*What is being asked*: Please copy out the entries until you have copied the line that contains "your GitHub profile.*", beginning with the first line.

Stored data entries
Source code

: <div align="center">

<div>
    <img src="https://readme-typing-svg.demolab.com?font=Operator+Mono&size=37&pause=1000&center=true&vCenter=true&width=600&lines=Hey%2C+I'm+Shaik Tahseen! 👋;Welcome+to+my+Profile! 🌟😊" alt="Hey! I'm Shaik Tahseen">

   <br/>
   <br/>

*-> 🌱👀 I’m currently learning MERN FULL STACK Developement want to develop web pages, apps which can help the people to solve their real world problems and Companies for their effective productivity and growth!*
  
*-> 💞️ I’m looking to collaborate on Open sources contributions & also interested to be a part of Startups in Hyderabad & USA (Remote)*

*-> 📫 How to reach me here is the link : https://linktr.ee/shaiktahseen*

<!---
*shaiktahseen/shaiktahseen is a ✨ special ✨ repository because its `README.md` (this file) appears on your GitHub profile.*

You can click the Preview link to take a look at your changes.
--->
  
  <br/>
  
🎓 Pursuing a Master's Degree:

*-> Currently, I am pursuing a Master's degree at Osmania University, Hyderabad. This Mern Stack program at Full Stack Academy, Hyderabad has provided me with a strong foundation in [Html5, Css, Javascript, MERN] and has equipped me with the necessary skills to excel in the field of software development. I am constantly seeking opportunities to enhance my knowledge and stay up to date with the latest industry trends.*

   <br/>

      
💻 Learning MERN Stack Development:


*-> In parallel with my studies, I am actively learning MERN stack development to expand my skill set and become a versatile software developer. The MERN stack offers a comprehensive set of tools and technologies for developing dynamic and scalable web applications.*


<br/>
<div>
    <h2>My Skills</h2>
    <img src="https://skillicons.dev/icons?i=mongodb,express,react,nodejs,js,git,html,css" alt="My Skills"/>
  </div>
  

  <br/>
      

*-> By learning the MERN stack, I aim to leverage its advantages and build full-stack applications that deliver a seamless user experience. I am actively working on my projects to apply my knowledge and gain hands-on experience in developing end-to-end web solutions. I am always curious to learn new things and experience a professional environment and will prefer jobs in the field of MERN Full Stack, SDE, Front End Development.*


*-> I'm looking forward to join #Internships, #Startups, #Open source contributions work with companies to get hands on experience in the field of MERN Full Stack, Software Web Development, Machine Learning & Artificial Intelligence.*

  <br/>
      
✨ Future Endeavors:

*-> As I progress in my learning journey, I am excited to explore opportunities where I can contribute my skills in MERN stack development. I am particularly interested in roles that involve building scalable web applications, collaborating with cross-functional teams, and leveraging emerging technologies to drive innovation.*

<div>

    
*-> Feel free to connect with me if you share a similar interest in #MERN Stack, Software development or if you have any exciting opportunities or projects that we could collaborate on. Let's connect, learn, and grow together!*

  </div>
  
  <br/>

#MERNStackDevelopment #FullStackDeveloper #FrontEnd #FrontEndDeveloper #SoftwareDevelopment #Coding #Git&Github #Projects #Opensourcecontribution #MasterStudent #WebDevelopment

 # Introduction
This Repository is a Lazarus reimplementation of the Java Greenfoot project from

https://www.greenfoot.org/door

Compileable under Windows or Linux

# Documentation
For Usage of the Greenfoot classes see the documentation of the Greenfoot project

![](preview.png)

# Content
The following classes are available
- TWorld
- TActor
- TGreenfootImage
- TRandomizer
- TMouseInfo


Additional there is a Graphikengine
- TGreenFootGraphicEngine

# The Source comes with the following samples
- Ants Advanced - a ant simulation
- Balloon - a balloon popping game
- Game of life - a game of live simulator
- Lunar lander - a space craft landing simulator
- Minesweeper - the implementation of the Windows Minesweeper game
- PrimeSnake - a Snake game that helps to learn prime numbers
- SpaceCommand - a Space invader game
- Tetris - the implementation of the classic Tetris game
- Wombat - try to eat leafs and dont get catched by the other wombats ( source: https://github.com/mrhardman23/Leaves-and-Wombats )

*Solution to the problem*:
Source code

: <div align="center">

<div>
    <img src="https://readme-typing-svg.demolab.com?font=Operator+Mono&size=37&pause=1000&center=true&vCenter=true&width=600&lines=Hey%2C+I'm+Shaik Tahseen! 👋;Welcome+to+my+Profile! 🌟😊" alt="Hey! I'm Shaik Tahseen">

   <br/>
   <br/>

*-> 🌱👀 I’m currently learning MERN FULL STACK Developement want to develop web pages, apps which can help the people to solve their real world problems and Companies for their effective productivity and growth!*
  
*-> 💞️ I’m looking to collaborate on Open sources contributions & also interested to be a part of Startups in Hyderabad & USA (Remote)*

*-> 📫 How to reach me here is the link : https://linktr.ee/shaiktahseen*

<!---
*shaiktahseen/shaiktahseen is a ✨ special ✨ repository because its `README.md` (this file) appears on your GitHub profile.*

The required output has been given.